> _Aim of the task_: Work out the count of lines in the listing below that include "subsection". Give that count alone.

-------------------------

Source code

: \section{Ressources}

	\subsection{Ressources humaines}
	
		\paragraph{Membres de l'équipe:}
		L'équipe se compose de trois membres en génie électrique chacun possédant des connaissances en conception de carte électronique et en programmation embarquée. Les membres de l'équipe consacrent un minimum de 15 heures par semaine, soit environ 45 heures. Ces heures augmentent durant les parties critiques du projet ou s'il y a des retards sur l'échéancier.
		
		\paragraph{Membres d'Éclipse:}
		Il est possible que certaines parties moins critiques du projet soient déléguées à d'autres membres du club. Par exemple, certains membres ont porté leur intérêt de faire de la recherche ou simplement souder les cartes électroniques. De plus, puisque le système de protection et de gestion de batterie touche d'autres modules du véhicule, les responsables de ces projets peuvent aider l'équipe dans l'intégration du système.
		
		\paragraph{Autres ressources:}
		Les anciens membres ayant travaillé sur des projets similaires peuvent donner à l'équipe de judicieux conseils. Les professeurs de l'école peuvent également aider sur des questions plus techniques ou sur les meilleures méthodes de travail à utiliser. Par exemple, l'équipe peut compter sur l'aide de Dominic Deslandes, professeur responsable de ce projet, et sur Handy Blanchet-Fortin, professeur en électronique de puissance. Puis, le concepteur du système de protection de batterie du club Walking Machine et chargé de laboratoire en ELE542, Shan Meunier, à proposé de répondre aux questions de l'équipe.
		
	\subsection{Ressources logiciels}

-------------------------

> _Task result_: 2